(Extracted records):

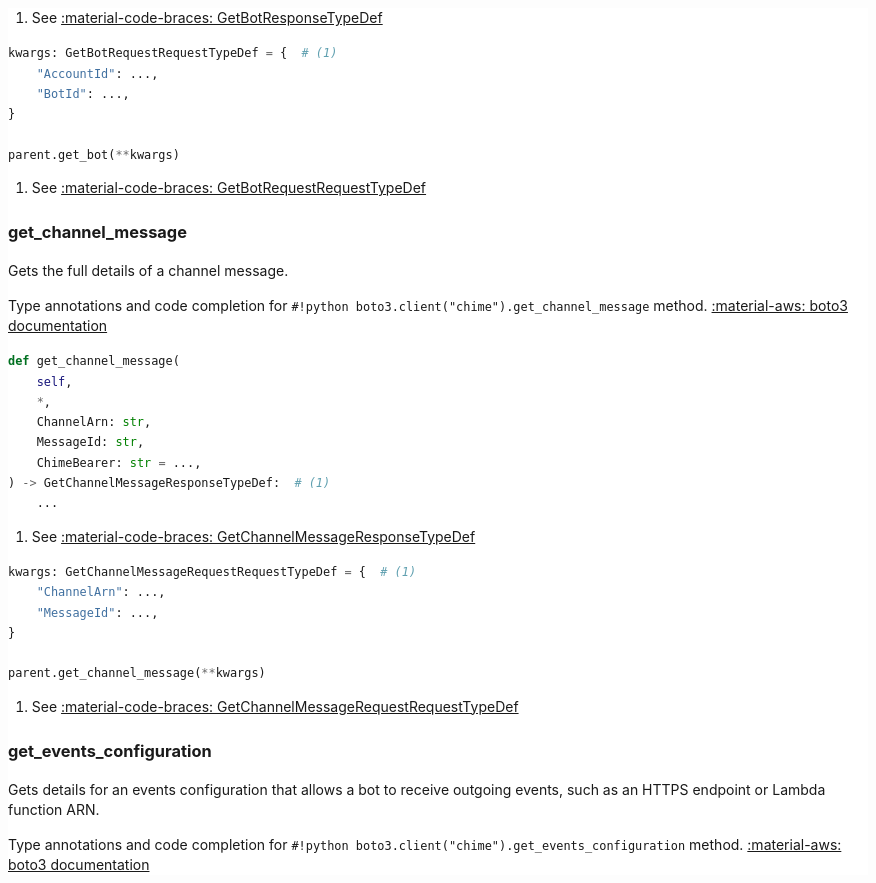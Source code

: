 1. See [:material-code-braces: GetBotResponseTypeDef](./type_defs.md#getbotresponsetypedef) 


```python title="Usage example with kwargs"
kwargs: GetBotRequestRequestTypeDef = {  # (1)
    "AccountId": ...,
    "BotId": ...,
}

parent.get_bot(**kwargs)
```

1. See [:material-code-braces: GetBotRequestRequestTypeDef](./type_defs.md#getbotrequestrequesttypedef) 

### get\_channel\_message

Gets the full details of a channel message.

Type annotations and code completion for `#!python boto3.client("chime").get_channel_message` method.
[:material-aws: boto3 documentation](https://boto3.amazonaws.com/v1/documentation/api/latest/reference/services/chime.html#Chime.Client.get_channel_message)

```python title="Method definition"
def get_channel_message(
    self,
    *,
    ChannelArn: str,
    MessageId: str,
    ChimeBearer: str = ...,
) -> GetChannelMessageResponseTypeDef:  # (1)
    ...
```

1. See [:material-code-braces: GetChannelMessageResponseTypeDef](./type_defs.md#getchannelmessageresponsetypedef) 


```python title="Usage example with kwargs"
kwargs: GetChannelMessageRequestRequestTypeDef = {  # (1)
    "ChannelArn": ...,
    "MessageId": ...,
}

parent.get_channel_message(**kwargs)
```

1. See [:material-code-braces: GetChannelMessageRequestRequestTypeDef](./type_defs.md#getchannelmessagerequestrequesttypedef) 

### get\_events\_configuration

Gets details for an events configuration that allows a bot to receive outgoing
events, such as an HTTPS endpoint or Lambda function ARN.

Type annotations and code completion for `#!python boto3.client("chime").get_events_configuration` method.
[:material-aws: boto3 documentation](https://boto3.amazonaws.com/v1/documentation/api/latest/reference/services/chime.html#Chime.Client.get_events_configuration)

(Task): Your response should be made up of the lines in the data that contain the word "services".

(Answer for this exercise):
[:material-aws: boto3 documentation](https://boto3.amazonaws.com/v1/documentation/api/latest/reference/services/chime.html#Chime.Client.get_channel_message)
[:material-aws: boto3 documentation](https://boto3.amazonaws.com/v1/documentation/api/latest/reference/services/chime.html#Chime.Client.get_events_configuration)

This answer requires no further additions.